Integration der Daten:
Für die Integration der Daten von GIS in BIM und BIM in GIS sind die Modellanforderungen in Bezug auf Geometrie und Semantik beidseitig zu definieren. Der Einsatz offener Standards wie IFC (Industry Foundation Classes) für BIM und OGC-Standards für GIS ist eine logische Konsequenz, um eine konsistente und strukturierte Integration aus beliebigen Systemen zu erreichen. Hierdurch kann eine Integration in die Modellierung wie auch die Koordinationsumgebung sichergestellt werden.
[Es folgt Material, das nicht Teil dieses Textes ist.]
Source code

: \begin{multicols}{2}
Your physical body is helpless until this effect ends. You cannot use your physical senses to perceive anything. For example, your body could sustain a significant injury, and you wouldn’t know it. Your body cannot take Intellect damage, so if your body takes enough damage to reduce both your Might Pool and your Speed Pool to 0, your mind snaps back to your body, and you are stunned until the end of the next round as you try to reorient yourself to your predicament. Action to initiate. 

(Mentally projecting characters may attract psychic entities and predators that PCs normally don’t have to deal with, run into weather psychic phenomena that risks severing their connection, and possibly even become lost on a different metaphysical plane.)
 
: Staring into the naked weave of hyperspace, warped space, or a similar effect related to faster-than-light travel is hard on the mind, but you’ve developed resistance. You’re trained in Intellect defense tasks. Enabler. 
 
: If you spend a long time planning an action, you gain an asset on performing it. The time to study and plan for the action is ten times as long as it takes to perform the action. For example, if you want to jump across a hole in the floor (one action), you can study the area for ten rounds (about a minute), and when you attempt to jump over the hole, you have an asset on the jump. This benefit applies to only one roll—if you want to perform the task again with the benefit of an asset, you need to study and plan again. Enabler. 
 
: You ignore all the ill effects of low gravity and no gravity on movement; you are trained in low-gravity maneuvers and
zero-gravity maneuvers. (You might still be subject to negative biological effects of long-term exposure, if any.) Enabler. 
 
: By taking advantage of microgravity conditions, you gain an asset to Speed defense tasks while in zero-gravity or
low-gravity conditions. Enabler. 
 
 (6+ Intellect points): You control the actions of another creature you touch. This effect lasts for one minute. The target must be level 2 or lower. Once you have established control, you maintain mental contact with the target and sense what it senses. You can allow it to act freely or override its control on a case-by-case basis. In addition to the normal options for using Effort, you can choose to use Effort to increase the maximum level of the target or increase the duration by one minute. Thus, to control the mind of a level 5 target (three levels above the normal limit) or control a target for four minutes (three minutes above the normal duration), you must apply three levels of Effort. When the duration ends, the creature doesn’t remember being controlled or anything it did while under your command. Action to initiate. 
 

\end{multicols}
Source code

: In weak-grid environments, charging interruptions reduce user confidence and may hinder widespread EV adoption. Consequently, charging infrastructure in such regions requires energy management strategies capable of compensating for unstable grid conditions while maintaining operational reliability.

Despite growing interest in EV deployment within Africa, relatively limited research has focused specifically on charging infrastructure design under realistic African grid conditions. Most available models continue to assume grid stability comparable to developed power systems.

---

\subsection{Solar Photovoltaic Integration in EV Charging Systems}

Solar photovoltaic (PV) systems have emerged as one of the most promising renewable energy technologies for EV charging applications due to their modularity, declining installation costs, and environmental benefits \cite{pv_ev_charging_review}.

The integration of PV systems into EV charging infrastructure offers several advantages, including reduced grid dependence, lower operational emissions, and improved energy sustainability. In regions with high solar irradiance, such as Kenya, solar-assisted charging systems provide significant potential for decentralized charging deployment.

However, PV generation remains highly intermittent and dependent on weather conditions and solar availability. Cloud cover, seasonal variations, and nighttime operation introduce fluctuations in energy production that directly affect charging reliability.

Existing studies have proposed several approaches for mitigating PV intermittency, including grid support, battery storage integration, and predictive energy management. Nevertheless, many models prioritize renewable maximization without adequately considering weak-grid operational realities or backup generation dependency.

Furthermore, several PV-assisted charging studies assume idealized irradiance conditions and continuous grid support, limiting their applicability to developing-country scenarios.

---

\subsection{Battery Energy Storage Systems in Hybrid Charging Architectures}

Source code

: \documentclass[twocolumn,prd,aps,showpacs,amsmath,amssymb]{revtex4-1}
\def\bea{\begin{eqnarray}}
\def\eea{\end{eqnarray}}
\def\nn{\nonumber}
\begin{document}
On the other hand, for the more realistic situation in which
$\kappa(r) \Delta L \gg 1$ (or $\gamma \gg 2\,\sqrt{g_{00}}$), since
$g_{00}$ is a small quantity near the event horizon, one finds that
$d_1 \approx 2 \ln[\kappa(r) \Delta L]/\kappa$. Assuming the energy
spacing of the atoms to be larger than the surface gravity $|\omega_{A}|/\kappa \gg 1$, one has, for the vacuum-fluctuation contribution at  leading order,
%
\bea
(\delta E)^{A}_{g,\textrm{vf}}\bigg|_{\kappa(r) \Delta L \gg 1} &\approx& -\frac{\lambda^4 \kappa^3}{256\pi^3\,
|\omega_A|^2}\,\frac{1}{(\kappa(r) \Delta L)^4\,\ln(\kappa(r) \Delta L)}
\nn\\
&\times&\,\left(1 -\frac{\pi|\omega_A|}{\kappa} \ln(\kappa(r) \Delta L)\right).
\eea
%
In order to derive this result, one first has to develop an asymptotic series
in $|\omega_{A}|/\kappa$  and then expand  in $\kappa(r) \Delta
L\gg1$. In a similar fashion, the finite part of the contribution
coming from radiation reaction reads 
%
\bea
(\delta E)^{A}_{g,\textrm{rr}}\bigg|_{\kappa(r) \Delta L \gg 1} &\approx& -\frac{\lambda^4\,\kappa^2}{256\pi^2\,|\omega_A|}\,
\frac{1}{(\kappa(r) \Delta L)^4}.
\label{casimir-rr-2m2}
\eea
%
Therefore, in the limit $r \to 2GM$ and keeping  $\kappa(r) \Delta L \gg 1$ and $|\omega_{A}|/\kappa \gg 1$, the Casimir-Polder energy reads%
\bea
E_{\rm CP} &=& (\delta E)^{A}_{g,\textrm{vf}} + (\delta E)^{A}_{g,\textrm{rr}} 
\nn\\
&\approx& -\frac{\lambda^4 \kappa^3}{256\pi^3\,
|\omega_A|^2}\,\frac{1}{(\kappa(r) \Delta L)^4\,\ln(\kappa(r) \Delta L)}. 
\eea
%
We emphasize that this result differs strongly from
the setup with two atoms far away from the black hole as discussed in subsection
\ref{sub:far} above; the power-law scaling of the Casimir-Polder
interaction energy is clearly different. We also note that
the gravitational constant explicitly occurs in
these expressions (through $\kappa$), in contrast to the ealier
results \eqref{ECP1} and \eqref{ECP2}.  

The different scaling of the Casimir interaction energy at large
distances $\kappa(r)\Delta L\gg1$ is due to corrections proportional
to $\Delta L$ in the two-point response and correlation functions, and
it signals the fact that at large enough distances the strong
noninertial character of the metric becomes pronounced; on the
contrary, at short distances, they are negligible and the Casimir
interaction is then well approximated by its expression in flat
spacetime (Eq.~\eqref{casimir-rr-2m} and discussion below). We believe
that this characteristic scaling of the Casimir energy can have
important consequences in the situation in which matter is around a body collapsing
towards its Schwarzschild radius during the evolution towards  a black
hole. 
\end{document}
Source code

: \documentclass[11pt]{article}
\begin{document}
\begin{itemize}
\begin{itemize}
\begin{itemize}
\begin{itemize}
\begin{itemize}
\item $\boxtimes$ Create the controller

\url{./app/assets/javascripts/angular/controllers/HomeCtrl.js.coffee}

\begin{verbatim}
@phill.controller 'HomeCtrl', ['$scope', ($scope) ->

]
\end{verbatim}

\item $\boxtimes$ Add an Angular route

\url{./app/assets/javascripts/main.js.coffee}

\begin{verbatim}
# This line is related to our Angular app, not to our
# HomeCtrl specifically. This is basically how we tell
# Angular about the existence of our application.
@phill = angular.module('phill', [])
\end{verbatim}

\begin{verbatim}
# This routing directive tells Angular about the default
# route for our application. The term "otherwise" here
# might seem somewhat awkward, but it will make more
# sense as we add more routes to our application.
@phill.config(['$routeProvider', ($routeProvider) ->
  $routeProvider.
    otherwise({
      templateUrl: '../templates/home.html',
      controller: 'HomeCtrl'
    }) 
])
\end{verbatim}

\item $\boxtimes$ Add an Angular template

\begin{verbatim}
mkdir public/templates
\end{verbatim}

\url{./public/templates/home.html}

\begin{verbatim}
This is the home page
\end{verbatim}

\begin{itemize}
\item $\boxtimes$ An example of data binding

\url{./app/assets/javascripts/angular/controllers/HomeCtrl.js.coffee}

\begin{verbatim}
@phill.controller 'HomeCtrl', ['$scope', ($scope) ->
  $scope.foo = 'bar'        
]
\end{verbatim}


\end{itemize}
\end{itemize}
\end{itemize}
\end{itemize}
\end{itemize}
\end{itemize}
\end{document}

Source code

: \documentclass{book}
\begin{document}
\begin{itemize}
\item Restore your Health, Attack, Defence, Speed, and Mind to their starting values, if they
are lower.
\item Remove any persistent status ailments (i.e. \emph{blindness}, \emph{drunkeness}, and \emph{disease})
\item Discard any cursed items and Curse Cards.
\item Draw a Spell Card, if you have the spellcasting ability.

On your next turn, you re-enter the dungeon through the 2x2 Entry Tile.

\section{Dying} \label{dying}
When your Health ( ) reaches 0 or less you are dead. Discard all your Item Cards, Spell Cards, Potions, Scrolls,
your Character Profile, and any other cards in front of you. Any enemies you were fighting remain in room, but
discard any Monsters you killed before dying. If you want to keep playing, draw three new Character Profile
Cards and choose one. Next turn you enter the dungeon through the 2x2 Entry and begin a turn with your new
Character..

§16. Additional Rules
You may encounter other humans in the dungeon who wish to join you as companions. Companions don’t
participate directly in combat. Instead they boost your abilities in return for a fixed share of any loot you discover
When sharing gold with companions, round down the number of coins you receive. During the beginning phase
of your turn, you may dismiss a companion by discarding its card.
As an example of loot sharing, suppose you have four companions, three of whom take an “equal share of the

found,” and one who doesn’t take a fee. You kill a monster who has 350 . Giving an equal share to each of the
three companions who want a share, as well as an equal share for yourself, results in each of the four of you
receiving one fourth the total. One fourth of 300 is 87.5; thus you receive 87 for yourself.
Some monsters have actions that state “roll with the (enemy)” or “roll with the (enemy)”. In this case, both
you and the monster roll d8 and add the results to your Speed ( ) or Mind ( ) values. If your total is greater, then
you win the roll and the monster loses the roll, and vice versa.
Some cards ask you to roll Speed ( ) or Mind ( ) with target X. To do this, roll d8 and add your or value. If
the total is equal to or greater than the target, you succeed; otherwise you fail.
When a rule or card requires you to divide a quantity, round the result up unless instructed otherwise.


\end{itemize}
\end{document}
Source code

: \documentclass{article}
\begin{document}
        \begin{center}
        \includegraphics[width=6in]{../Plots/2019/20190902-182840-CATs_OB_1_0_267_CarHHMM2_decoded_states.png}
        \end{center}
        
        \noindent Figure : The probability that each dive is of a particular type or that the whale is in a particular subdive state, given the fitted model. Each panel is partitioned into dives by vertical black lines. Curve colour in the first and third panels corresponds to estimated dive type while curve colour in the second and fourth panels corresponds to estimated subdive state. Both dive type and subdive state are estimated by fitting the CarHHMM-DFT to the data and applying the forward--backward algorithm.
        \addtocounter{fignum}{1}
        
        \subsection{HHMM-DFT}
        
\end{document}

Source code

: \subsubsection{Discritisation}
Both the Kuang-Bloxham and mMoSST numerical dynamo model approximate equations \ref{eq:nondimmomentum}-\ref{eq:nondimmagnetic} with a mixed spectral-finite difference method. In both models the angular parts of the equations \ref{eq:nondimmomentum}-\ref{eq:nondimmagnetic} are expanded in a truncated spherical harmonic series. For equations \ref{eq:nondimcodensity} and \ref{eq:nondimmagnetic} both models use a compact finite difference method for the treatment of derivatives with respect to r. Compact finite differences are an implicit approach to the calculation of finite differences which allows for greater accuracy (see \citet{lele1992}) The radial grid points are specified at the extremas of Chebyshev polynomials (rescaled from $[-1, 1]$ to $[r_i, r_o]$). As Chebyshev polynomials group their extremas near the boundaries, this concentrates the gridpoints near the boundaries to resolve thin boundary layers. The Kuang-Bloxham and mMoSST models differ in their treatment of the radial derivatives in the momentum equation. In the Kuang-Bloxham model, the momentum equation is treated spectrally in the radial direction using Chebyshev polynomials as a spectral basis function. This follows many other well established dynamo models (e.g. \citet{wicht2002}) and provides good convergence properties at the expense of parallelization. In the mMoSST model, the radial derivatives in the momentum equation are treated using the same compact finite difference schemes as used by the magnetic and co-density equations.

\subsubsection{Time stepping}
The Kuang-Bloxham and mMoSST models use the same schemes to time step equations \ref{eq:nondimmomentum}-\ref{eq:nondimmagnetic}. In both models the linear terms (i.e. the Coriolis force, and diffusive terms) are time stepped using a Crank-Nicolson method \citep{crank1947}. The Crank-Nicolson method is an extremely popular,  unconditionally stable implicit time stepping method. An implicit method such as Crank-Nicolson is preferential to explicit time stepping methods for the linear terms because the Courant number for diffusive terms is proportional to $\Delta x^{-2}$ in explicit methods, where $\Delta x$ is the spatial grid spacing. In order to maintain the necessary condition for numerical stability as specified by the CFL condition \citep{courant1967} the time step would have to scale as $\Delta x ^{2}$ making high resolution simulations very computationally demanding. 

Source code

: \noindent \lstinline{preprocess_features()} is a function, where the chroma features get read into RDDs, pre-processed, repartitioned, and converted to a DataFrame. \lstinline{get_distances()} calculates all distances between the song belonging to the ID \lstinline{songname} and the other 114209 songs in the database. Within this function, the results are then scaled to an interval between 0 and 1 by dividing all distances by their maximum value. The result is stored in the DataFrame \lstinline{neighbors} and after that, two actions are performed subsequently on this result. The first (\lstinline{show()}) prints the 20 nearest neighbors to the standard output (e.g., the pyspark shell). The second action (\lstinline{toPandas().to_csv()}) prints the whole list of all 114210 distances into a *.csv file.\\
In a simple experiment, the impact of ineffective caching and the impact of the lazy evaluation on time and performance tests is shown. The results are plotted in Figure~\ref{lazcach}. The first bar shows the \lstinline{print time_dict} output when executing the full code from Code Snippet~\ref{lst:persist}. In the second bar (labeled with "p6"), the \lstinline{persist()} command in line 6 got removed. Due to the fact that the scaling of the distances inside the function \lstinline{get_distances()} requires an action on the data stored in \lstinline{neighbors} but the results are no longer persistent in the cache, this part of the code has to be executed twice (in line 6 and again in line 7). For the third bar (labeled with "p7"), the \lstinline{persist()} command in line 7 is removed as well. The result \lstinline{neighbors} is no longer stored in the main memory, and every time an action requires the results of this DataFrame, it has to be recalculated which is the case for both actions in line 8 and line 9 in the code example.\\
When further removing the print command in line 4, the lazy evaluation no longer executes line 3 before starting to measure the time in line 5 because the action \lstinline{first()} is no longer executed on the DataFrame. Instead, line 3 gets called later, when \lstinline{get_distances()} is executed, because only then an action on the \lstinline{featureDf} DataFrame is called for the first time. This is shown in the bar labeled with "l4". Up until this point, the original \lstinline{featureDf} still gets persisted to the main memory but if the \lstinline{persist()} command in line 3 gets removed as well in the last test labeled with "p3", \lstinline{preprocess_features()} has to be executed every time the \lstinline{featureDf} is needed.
Ein positiver Nebeneffekt der Integration der Daten ist die einfache Auswertung zu verschiedenen Aspekten, wie etwa der Flächenbilanzierung.
 
Webviewer:
Um die Informationen verschiedenen Nutzergruppen einfach zugänglich zu machen, bieten sich webbasierte Visualisierungslösungen an. Diese ermöglichen eine interaktive Darstellung und Analyse der integrierten Daten und bieten Funktionen wie Schichtsteuerung, Filtermöglichkeiten und 3D-Darstellungen. Dadurch lassen sich komplexe Zusammenhänge intuitiv erfassen und die Entscheidungsgrundlage verbessern. Die Websysteme sind hierbei vermehrt modular aufgebaut und bieten einfache Möglichkeiten zur Anpassung von Oberflächen, Auswerteroutinen und die Erstellung von Dashboards.